AWS Partner Network (APN) Blog
How Accenture Accelerates Building Enterprise Data Mesh Architecture on AWS
By Manash Kumar Taunk, Sr. Data Architect – Accenture
By Satish Sarapuri, Sr. Data Architect – AWS
By Ginni Malik, Sr. Data and ML Engineer – AWS
By Sachin Thakkar, Sr. Partner Solutions Architect – AWS
Accenture |
Enterprises have been trying to get to a place where they can easily use analytical data to improve their business decision-making. Aiming for standard, integrated data remains a goal for data-driven business, but this is made challenging because of rapid shifts in data needs, business priorities, and the divide between operations data and analytical data.
Data mesh is a decentralized approach to data management which strives to develop the data platform from a technology-led and project-centric model into a paradigm about federated business-led and product-centric data, by design. This opens the door for more scalability and flexibility as businesses develop.
In this post, we’ll walk through how Amazon Web Services (AWS) and Accenture are helping customers rapidly set up data mesh architecture on AWS leveraging the newly-announced Velocity platform. This solution aims to reduce time and effort to build data mesh architecture on AWS by up to 75%.
Specifically, we’ll walk through various data mesh architecture patterns on AWS and explain how Velocity’s Data Mesh Fabric component can minimize time and effort to set up data mesh architecture on AWS.
Accenture is an AWS Premier Tier Services Partner and Managed Services Provider (MSP) that offers comprehensive solutions to migrate and manage operations on AWS.
Data Mesh Governance Architecture Patterns
- Peer-to-peer
- Centrally federated
- Hybrid
Data mesh allows producers of data and consumers of data to easily communicate with one another. Information from across the enterprise is available to be discovered and understood. The responsibility for domain-specific data governance, quality, and domain expertise remains with the producers of the data, thus reducing the need for a transfer of ownership and knowledge to a central IT team.

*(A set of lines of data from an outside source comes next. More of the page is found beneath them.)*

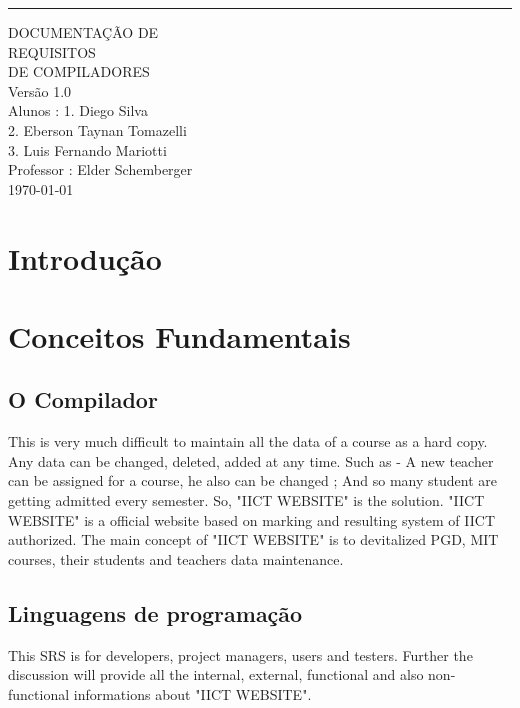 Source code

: \documentclass{scrreprt}
\date{}
\def\myversion{1.0 }
\begin{document}
\begin{flushright}
    \rule{16cm}{5pt}\vskip1cm
    \begin{bfseries}
        \Huge{DOCUMENTAÇÃO DE\\ REQUISITOS}\\
        \vspace{1.5cm}
        DE COMPILADORES\\
        \vspace{1.5cm}
        \LARGE{Versão \myversion}\\
        \vspace{1.5cm}
        Alunos : 1. Diego Silva\\
        2. Eberson Taynan Tomazelli\\
        3. Luis Fernando Mariotti\\
        \vspace{1.5cm}
        Professor : Elder Schemberger \\
        \vspace{1.5cm}
        \today\\
    \end{bfseries}
\end{flushright}

\renewcommand{\contentsname}{Índice}

\tableofcontents

\chapter{Introdução}

\chapter{Conceitos Fundamentais}

\section{O Compilador}
This is very much difficult to maintain all the data of a course as a hard copy. Any data can be changed, deleted, added at any time. Such as - A new teacher can be assigned for a course, he also can be changed ; And so many student are getting admitted every semester. So, "IICT WEBSITE" is the solution. "IICT WEBSITE" is a official website based on marking and resulting system of IICT authorized. The main concept of "IICT WEBSITE" is to devitalized PGD, MIT courses, their students and teachers data maintenance. 

\section{Linguagens de programação}
This SRS is for developers, project managers, users and testers. Further the discussion will provide all the internal, external, functional and also non-functional informations about "IICT WEBSITE".
\end{document}
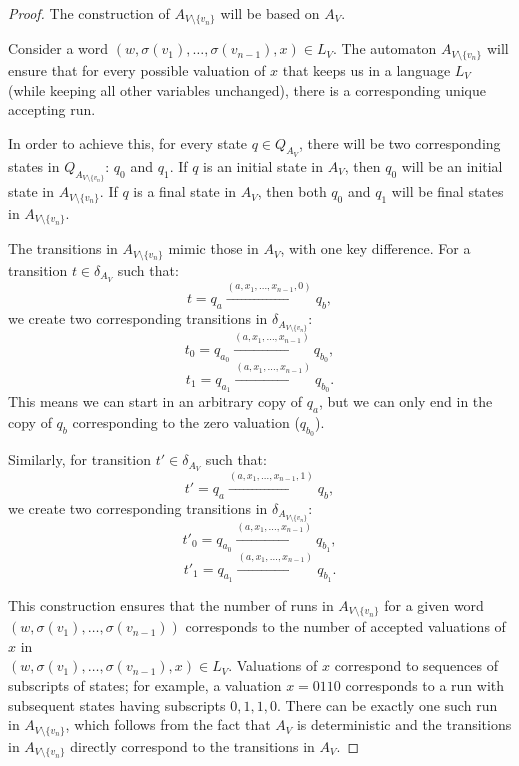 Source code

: \documentclass[en]{pracamgr}
\theoremstyle{definition}
\begin{document}
\begin{proof}
    The construction of $A_{V \setminus \{v_n\}}$ will be based on $A_V$.
    
    Consider a word $(w, \sigma(v_1), \ldots, \sigma(v_{n-1}), x) \in L_V$. The automaton $A_{V \setminus \{v_n\}}$ will ensure that for every possible valuation of $x$ that keeps us in a language $L_V$ (while keeping all other variables unchanged), there is a corresponding unique accepting run.

    In order to achieve this, for every state $q \in Q_{A_V}$, there will be two corresponding states in $Q_{A_{V \setminus \{v_n\}}}$: $q_0$ and $q_1$. If $q$ is an initial state in $A_V$, then $q_0$ will be an initial state in $A_{V \setminus \{v_n\}}$. If $q$ is a final state in $A_V$, then both $q_0$ and $q_1$ will be final states in $A_{V \setminus \{v_n\}}$.

    The transitions in $A_{V \setminus \{v_n\}}$ mimic those in $A_V$, with one key difference. For a transition $t \in \delta_{A_V}$ such that:
    $$t = q_a \xrightarrow{(a, x_1, \ldots, x_{n-1}, 0)} q_b,$$
    we create two corresponding transitions in $\delta_{A_{V \setminus \{v_n\}}}$:
    $$t_0 = q_{a_0} \xrightarrow{(a, x_1, \ldots, x_{n-1})} q_{b_0},$$
    $$t_1 = q_{a_1} \xrightarrow{(a, x_1, \ldots, x_{n-1})} q_{b_0}.$$
    This means we can start in an arbitrary copy of $q_a$, but we can only end in the copy of $q_b$ corresponding to the zero valuation ($q_{b_0}$). 

    Similarly, for transition $t' \in \delta_{A_V}$ such that:
    $$t' = q_a \xrightarrow{(a, x_1, \ldots, x_{n-1}, 1)} q_b,$$
    we create two corresponding transitions in $\delta_{A_{V \setminus \{v_n\}}}$:
    $$t'_0 = q_{a_0} \xrightarrow{(a, x_1, \ldots, x_{n-1})} q_{b_1},$$
    $$t'_1 = q_{a_1} \xrightarrow{(a, x_1, \ldots, x_{n-1})} q_{b_1}.$$

    This construction ensures that the number of runs in $A_{V \setminus \{v_n\}}$ for a given word \\ $(w, \sigma(v_1), \ldots, \sigma(v_{n-1}))$ corresponds to the number of accepted valuations of $x$ in  \\ $(w, \sigma(v_1), \ldots, \sigma(v_{n-1}), x) \in L_V$. Valuations of $x$ correspond to sequences of subscripts of states; for example, a valuation $x = 0110$ corresponds to a run with subsequent states having subscripts $0, 1, 1, 0$. There can be exactly one such run in $A_{V \setminus \{v_n\}}$, which follows from the fact that $A_V$ is deterministic and the transitions in $A_{V \setminus \{v_n\}}$ directly correspond to the transitions in $A_V$.
\end{proof}
\end{document}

There are different available data mesh governance architecture patterns. The unique requirements of each company drive the need to evaluate different architecture patterns available.
Peer-to-Peer
In this model, the data sharing is peer-to-peer. Data is owned, managed, and shared by each domain to other domains directly. The data is not registered with a central federation account. Only the metadata and governance of the data is centrally managed.
This is a decentralized approach, and the catalog itself lies with the data producer accounts. The central team is not responsible for any data management.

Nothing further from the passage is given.